- [TASK DETAILS] Without including any pictures, copy each entry below exactly.

- [Collected data entries]

--------------------------------------------------

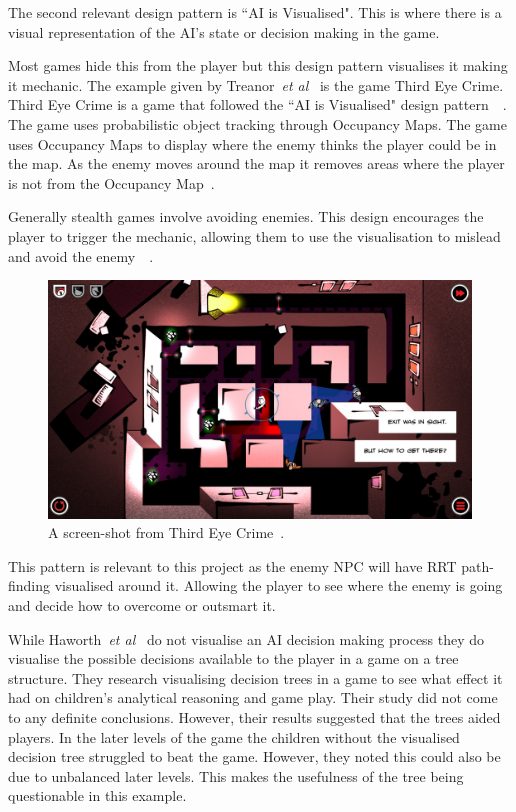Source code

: \documentclass[journal]{IEEEtran}
\begin{document}
The second relevant design pattern is ``AI is Visualised".  This is where there is a visual representation of the AI's state or decision making in the game. 

Most games hide this from the player but this design pattern visualises it making it mechanic.  
The example given by Treanor~\textit{et al}~\cite{treanor2015} is the game Third Eye Crime.  Third Eye Crime is a game that followed the ``AI is Visualised" design pattern~\cite{Isla2014}~\cite{game:ThirdEyeCrime}.  
The game uses probabilistic object tracking through Occupancy Maps. The game uses Occupancy Maps to display where the enemy thinks the player could be in the map. As the enemy moves around the map it removes areas where the player is not from the Occupancy Map~\cite{Isla2014}.  

Generally stealth games involve avoiding enemies.  This design encourages the player to trigger the mechanic,  allowing them to use the visualisation to mislead and avoid the enemy~\cite{Isla2014}~\cite{game:ThirdEyeCrime}. 

\begin{figure}[h]
	\includegraphics[width=1.0\linewidth]{ThirdEyeCrime.jpg}
	\caption{ A screen-shot from Third Eye Crime~\cite{game:ThirdEyeCrime}.}
	\label{image:ThirdEyeCrime}
\end{figure}  

This pattern is relevant to this project as the enemy NPC will have RRT path-finding visualised around it. Allowing the player to see where the enemy is going and decide how to overcome or outsmart it.

While Haworth~\textit{et al}~\cite{Haworth2010} do not visualise an AI decision making process they do visualise the possible decisions available to the player in a game on a tree structure.   They research visualising decision trees in a game to see what effect it had on children's analytical reasoning and game play.  
Their study did not come to any definite conclusions. However, their results suggested that the trees aided players. In the later levels of the game the children without the visualised decision tree struggled to beat the game.   However, they noted this could also be due to unbalanced later levels.  This makes the usefulness of the tree being questionable in this example.  
\end{document}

--------------------------------------------------

- [RESULT]
Source code

: \documentclass[journal]{IEEEtran}
\begin{document}
The second relevant design pattern is ``AI is Visualised".  This is where there is a visual representation of the AI's state or decision making in the game. 

Most games hide this from the player but this design pattern visualises it making it mechanic.  
The example given by Treanor~\textit{et al}~\cite{treanor2015} is the game Third Eye Crime.  Third Eye Crime is a game that followed the ``AI is Visualised" design pattern~\cite{Isla2014}~\cite{game:ThirdEyeCrime}.  
The game uses probabilistic object tracking through Occupancy Maps. The game uses Occupancy Maps to display where the enemy thinks the player could be in the map. As the enemy moves around the map it removes areas where the player is not from the Occupancy Map~\cite{Isla2014}.  

Generally stealth games involve avoiding enemies.  This design encourages the player to trigger the mechanic,  allowing them to use the visualisation to mislead and avoid the enemy~\cite{Isla2014}~\cite{game:ThirdEyeCrime}. 

\begin{figure}[h]
	\includegraphics[width=1.0\linewidth]{ThirdEyeCrime.jpg}
	\caption{ A screen-shot from Third Eye Crime~\cite{game:ThirdEyeCrime}.}
	\label{image:ThirdEyeCrime}
\end{figure}  

This pattern is relevant to this project as the enemy NPC will have RRT path-finding visualised around it. Allowing the player to see where the enemy is going and decide how to overcome or outsmart it.

While Haworth~\textit{et al}~\cite{Haworth2010} do not visualise an AI decision making process they do visualise the possible decisions available to the player in a game on a tree structure.   They research visualising decision trees in a game to see what effect it had on children's analytical reasoning and game play.  
Their study did not come to any definite conclusions. However, their results suggested that the trees aided players. In the later levels of the game the children without the visualised decision tree struggled to beat the game.   However, they noted this could also be due to unbalanced later levels.  This makes the usefulness of the tree being questionable in this example.  
\end{document}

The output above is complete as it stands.